Re: Gaelic broad/slender vowels
|From:||Lars Henrik Mathiesen <thorinn@...>|
|Date:||Monday, August 21, 2000, 15:33|
> Date: Mon, 21 Aug 2000 10:54:54 -0400
> From: John Cowan <jcowan@...>
> callanish wrote:
> > In Gaelic this system is much more widespread and regularized, of
> > course, but that's really all there is to it. You just have to
> > remember that certain letters have two pronunciations: one next to
> > A/O/U and one next to E/I.
> Yes, that is the easy part, particularly since the slender pron. of
> consonants is simply palatalized. The hard part is to remember how
> all the different vowels, vowel diphthongs, and vowel triphthongs
> are actually pronounced, which is far from obvious. The worst case
> is "ao", which is pronounced "<broad> e <broad>". But even in cases
> like "ai", is that "<broad> a <slender>" or "<broad> i <slender>"?
And going the other way is just as bad --- I bought a number of
primers on Irish once I visited Dublin, and none of them had usable
aids for getting from pronunciation to spelling.

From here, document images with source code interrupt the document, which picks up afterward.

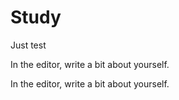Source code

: # Study
Just test

In the editor, write a bit about yourself.

In the editor, write a bit about yourself.
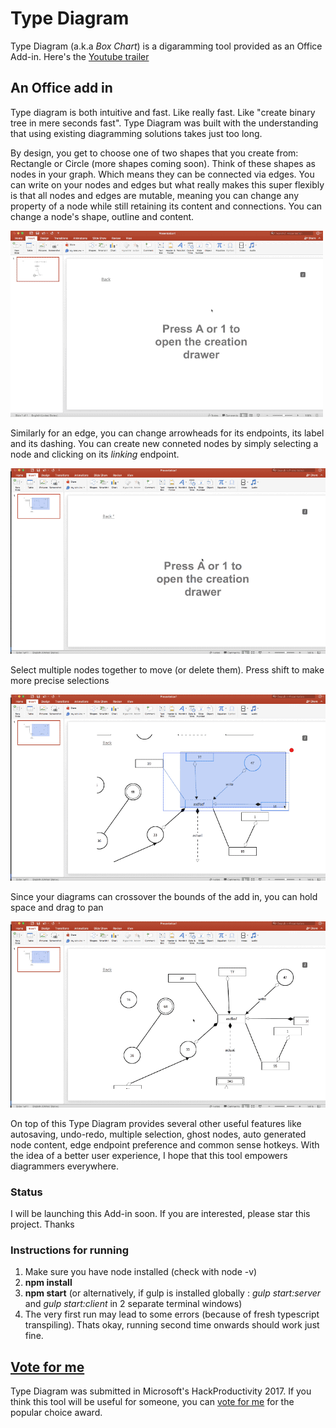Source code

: # Type Diagram
Type Diagram (a.k.a _Box Chart_) is a digaramming tool provided as an Office Add-in. Here's the [Youtube trailer](https://www.youtube.com/watch?v=VBiDAGlPD0k)

## An Office add in
Type diagram is both intuitive and fast. Like really fast. Like "create binary tree in mere seconds fast".  Type Diagram was built with the understanding that using existing diagramming solutions takes just too long. 

By design, you get to choose one of two shapes that you create from: Rectangle or Circle (more shapes coming soon). Think of these shapes as nodes in your graph. Which means they can be connected via edges. You can write on your nodes and edges but what really makes this super flexibly is that all nodes and edges are mutable, meaning you can change any property of a node while still retaining its content and connections. You can change a node's shape, outline and content. 

![Mutable Rectangles and Circles](resource-development/demos/shape-outline.gif)

Similarly for an edge, you can change arrowheads for its endpoints, its label and its dashing. You can create new conneted nodes by simply selecting a node and clicking on its _linking_ endpoint.

![Simple class diagram](resource-development/demos/simple-classes.gif)

Select multiple nodes together to move (or delete them). Press shift to make more precise selections

![Selection and movement](resource-development/demos/select-move.gif)

Since your diagrams can crossover the bounds of the add in, you can hold space and drag to pan

![Panning](resource-development/demos/panning.gif)

On top of this Type Diagram provides several other useful features like autosaving, undo-redo, multiple selection, ghost nodes, auto generated node content, edge endpoint preference and common sense hotkeys.
With the idea of a better user experience, I hope that this tool empowers diagrammers everywhere.

### Status 
I will be launching this Add-in soon. If you are interested, please star this project. Thanks

### Instructions for running

1. Make sure you have node installed (check with node -v)
2. __npm install__
3. __npm start__ (or alternatively, if gulp is installed globally : _gulp start:server_ and _gulp start:client_ in 2 separate terminal windows)
4. The very first run may lead to some errors (because of fresh typescript transpiling).
 Thats okay, running second time onwards should work just fine.

## [Vote for me](https://devpost.com/software/type-diagram)

Type Diagram was submitted in Microsoft's HackProductivity 2017. If you think this tool will be useful for someone, you can [vote for me](https://devpost.com/software/type-diagram) for the popular choice award.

Never mind that /x/ can be both <d.> and <g.>, the silent <f.>s and so
on --- there was not even a list of 'if you hear /e/ between two broad
consonants, it's probably spelled <ao>' and so on. And what happens if
the consonant does not have broad and slender versions, or if a word
has no initial or final consonant?
I know, I should go spend GBP 100 on a proper graduate-level grammar.